Friday, November 11, 2011

A Child

The news this morning was once again all about the Penn State child molestation scandal. Over the past two days I’ve seen interviews with every type of person that just might have an opinion on the case. Faculty, students, football players and even psychologists have all chimed in with their reasoning of what should happen next. But all they really end up talking about is if it was fair or not to fire the longtime football coach. Don’t get me wrong, I love football, but is this really what the case is about; A man’s job?

Personally I think that if there was any indication of a cover up of a crime against children everyone involved should be fired, but that is just my opinion, and it is really no more important than the others I’ve seen on the news. But this morning I saw an interview with a young female college student that (for me) put it all in perspective. She stated that she just could not understand why the school would not let the coach finish out the season, or at least coach the last home game. It was, after all, senior day and he is not accused of molesting anybody! What I understand is that, from where she stands, she is correct. She is simply stating the opinion of a woman that has never had a child.

Having one of your own changes everything. I try not to tell childless people this because I hated it when, before becoming a parent, people told me. But it’s true. Parenthood gives you license to worry for other people’s children and to feel for the parents when something goes wrong. Maybe license is not the right word; I think it activates something stored inside of you that you can’t turn off; it flips a switch. It lights a flame that is extremely fragile, but impossible to extinguish. A flame that has the ability to keep you warm at night or burn your house to the ground.

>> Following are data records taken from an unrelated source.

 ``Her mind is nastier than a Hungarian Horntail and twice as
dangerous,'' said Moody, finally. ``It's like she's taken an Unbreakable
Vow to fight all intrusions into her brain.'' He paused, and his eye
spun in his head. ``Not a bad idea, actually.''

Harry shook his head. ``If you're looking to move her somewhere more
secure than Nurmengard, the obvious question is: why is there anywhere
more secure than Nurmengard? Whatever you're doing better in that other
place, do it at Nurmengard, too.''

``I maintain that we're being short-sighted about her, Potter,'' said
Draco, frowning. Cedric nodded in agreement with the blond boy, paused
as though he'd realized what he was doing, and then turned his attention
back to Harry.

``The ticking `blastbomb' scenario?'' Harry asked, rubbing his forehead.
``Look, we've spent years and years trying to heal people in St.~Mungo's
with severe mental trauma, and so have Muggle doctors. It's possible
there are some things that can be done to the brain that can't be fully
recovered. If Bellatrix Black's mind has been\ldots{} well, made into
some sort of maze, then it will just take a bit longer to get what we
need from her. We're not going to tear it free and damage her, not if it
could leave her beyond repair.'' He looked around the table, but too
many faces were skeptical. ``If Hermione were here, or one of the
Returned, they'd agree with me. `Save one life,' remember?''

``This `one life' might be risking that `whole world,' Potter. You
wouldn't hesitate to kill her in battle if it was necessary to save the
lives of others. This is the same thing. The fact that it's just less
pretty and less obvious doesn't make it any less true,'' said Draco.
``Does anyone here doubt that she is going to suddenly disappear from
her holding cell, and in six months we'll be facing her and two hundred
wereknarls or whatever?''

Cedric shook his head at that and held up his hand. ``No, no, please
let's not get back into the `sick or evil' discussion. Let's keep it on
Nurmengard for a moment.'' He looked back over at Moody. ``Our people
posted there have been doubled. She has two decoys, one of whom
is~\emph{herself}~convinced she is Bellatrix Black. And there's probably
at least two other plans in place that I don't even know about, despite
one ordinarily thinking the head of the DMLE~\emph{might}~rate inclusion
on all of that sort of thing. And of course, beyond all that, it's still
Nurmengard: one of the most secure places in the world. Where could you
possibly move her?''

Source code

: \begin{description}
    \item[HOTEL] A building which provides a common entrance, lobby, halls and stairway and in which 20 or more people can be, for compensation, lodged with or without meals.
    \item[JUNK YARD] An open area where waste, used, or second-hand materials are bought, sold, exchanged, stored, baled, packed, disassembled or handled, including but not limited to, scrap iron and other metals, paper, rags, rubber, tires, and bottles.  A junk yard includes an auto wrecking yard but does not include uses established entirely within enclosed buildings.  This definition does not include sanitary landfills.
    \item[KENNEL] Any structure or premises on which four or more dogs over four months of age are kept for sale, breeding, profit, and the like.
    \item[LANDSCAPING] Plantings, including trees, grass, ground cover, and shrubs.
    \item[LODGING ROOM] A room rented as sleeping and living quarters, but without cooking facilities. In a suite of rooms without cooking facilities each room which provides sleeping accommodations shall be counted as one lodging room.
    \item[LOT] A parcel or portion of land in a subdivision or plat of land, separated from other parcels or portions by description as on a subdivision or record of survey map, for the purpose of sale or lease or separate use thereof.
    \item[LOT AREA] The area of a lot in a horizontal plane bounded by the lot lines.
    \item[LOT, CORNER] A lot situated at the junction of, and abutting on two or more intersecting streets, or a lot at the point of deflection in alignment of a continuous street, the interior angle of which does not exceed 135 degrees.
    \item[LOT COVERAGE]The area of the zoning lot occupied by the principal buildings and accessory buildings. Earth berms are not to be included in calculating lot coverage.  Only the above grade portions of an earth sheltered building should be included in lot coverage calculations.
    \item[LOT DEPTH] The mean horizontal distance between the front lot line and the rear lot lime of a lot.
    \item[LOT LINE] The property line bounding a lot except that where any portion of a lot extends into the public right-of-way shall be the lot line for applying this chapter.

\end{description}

I remember feeling exactly the same way about children as the young college student, and I think she should be forgiven. I don’t think trying to explain the difference between the love she feels for her family and friends and the love of a child will do any good; it did no good for me. You must live it. None of us will be there to tell her I told you so, and I wouldn’t want to anyway. She will remember the interview one day, and while she will be proud of her fifteen minutes of fame, she will be realize that she didn’t quite have enough information to make the best decision.